If you find that you need a lot of CBD to reach an effective dose, that’s fine. Just buy high-potency products. You may also find it helpful to keep a journal of your results. Write down how much you take every day and how often, then note any changes ineffectiveness.
4. Stick With It
Unlike THC, which binds directly to your body’s endocannabinoid receptors, CBD acts indirectly on the endocannabinoid system (ECS). It helps to reduce your body’s reuptake of anandamide and other endogenous cannabinoids. The results won’t always show up right away. It may take you some time to build up sufficient amounts of beneficial cannabinoids in your system.

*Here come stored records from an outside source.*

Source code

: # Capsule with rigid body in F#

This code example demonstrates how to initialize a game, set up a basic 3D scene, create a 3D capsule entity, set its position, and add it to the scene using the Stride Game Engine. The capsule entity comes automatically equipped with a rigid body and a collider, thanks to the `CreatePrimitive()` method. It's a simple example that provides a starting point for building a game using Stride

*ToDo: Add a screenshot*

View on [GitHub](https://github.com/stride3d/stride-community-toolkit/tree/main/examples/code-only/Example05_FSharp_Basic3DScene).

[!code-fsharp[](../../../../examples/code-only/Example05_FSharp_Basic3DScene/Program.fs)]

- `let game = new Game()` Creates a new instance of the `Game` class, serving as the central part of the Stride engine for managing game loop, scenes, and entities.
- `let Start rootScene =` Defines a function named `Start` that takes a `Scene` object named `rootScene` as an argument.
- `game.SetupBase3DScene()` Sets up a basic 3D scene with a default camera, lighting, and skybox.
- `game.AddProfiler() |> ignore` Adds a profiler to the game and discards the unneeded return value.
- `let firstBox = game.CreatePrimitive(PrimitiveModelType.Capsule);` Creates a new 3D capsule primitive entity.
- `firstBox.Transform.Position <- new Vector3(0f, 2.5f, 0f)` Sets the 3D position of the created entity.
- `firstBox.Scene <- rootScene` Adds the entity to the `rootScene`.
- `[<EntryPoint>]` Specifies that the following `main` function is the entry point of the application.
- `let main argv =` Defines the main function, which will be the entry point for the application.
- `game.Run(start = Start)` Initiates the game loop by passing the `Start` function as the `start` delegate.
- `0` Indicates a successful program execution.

Many people find that CBD produces no noticeable effects the first time they take it. Don’t give up. Try taking it every day for a few weeks, or even a few months. Note down any changes in your symptoms in your journal and revisit it later. You may find that CBD is helping more than you think.
Other Factors That Can Influence the Efficacy of CBD
There are a few biological factors that influence how you will respond to CBD. Some research indicates that women are more susceptible to its effects than men, for example. Hormone levels can also impact the cannabinoid’s effectiveness. CBD can provide heightened results when a woman’s estrogen levels are also high.
Certain lifestyle factors can also influence the impact of CBD. They include:
- How much Omega-6 you consume
- Use of alcohol or other drugs
- Stress levels
- Frequency and intensity of exercise
If you’re already very physically and mentally healthy, CBD may not provide noticeable results. It works best for people whose endocannabinoid systems aren’t in perfect shape.
When CBD Doesn’t Work?
When CBD doesn’t work and you’ve already tried all the steps described above, you may be out of luck. Up to 20% of people have a genetic mutation that affects their ECS genes. They produce above-average levels of anandamide and other endocannabinoids, to begin with. Most people with this genetic mutation experience lower levels of anxiety and ECS imbalance. They may not benefit as much from using CBD.
What’s the Next Step?
Now that you know what factors influence the efficacy of CBD, it’s time to take action. Try switching to a higher-quality or more potent product. You can also change your method of delivery to better match your needs. Stick with your new routine for at least a few weeks to a few months. There’s at least an 80% chance that it will help.